EXERCISE AIM:
Where the string "插件化说明" shows up in a line of the records, copy that line.

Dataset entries
────────────────────
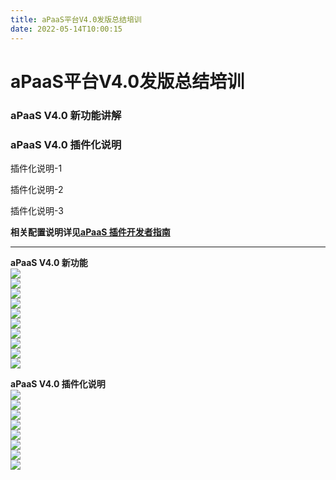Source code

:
 ```yaml
---
title: aPaaS平台V4.0发版总结培训
date: 2022-05-14T10:00:15
---
```


# aPaaS平台V4.0发版总结培训

### aPaaS V4.0 新功能讲解

### aPaaS V4.0 插件化说明

插件化说明-1

插件化说明-2

插件化说明-3

**相关配置说明详见[aPaaS 插件开发者指南](http://apaas.wxchina.com:8881/2022/08/01/apaas-插件开发者指南/)**

---

**aPaaS V4.0 新功能**  
![](http://apaas.wxchina.com:8881/wp-content/uploads/aPaaS%E5%B9%B3%E5%8F%B0V4.0%E6%96%B0%E5%A2%9E%E5%8A%9F%E8%83%BD%E4%BB%8B%E7%BB%8D_1.jpg)  
![](http://apaas.wxchina.com:8881/wp-content/uploads/aPaaS%E5%B9%B3%E5%8F%B0V4.0%E6%96%B0%E5%A2%9E%E5%8A%9F%E8%83%BD%E4%BB%8B%E7%BB%8D_2.jpg)  
![](http://apaas.wxchina.com:8881/wp-content/uploads/aPaaS%E5%B9%B3%E5%8F%B0V4.0%E6%96%B0%E5%A2%9E%E5%8A%9F%E8%83%BD%E4%BB%8B%E7%BB%8D_3.jpg)  
![](http://apaas.wxchina.com:8881/wp-content/uploads/aPaaS%E5%B9%B3%E5%8F%B0V4.0%E6%96%B0%E5%A2%9E%E5%8A%9F%E8%83%BD%E4%BB%8B%E7%BB%8D_4.jpg)  
![](http://apaas.wxchina.com:8881/wp-content/uploads/aPaaS%E5%B9%B3%E5%8F%B0V4.0%E6%96%B0%E5%A2%9E%E5%8A%9F%E8%83%BD%E4%BB%8B%E7%BB%8D_5.jpg)  
![](http://apaas.wxchina.com:8881/wp-content/uploads/aPaaS%E5%B9%B3%E5%8F%B0V4.0%E6%96%B0%E5%A2%9E%E5%8A%9F%E8%83%BD%E4%BB%8B%E7%BB%8D_6.jpg)  
![](http://apaas.wxchina.com:8881/wp-content/uploads/aPaaS%E5%B9%B3%E5%8F%B0V4.0%E6%96%B0%E5%A2%9E%E5%8A%9F%E8%83%BD%E4%BB%8B%E7%BB%8D_7.jpg)  
![](http://apaas.wxchina.com:8881/wp-content/uploads/aPaaS%E5%B9%B3%E5%8F%B0V4.0%E6%96%B0%E5%A2%9E%E5%8A%9F%E8%83%BD%E4%BB%8B%E7%BB%8D_8.jpg)  
![](http://apaas.wxchina.com:8881/wp-content/uploads/aPaaS%E5%B9%B3%E5%8F%B0V4.0%E6%96%B0%E5%A2%9E%E5%8A%9F%E8%83%BD%E4%BB%8B%E7%BB%8D_9.jpg)  
![](http://apaas.wxchina.com:8881/wp-content/uploads/aPaaS%E5%B9%B3%E5%8F%B0V4.0%E6%96%B0%E5%A2%9E%E5%8A%9F%E8%83%BD%E4%BB%8B%E7%BB%8D_10.jpg)

**aPaaS V4.0 插件化说明**  
![](http://apaas.wxchina.com:8881/wp-content/uploads/aPaaS%E6%8F%92%E4%BB%B6%E5%8C%96%E5%9F%B9%E8%AE%AD_1.jpg)  
![](http://apaas.wxchina.com:8881/wp-content/uploads/aPaaS%E6%8F%92%E4%BB%B6%E5%8C%96%E5%9F%B9%E8%AE%AD_2.jpg)  
![](http://apaas.wxchina.com:8881/wp-content/uploads/aPaaS%E6%8F%92%E4%BB%B6%E5%8C%96%E5%9F%B9%E8%AE%AD_3.jpg)  
![](http://apaas.wxchina.com:8881/wp-content/uploads/aPaaS%E6%8F%92%E4%BB%B6%E5%8C%96%E5%9F%B9%E8%AE%AD_4.jpg)  
![](http://apaas.wxchina.com:8881/wp-content/uploads/aPaaS%E6%8F%92%E4%BB%B6%E5%8C%96%E5%9F%B9%E8%AE%AD_5.jpg)  
![](http://apaas.wxchina.com:8881/wp-content/uploads/aPaaS%E6%8F%92%E4%BB%B6%E5%8C%96%E5%9F%B9%E8%AE%AD_6.jpg)  
![](http://apaas.wxchina.com:8881/wp-content/uploads/aPaaS%E6%8F%92%E4%BB%B6%E5%8C%96%E5%9F%B9%E8%AE%AD_7.jpg)  
![](http://apaas.wxchina.com:8881/wp-content/uploads/aPaaS%E6%8F%92%E4%BB%B6%E5%8C%96%E5%9F%B9%E8%AE%AD_8.jpg)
────────────────────
EXERCISE ANSWER:
### aPaaS V4.0 插件化说明
插件化说明-1
插件化说明-2
插件化说明-3
**aPaaS V4.0 插件化说明**  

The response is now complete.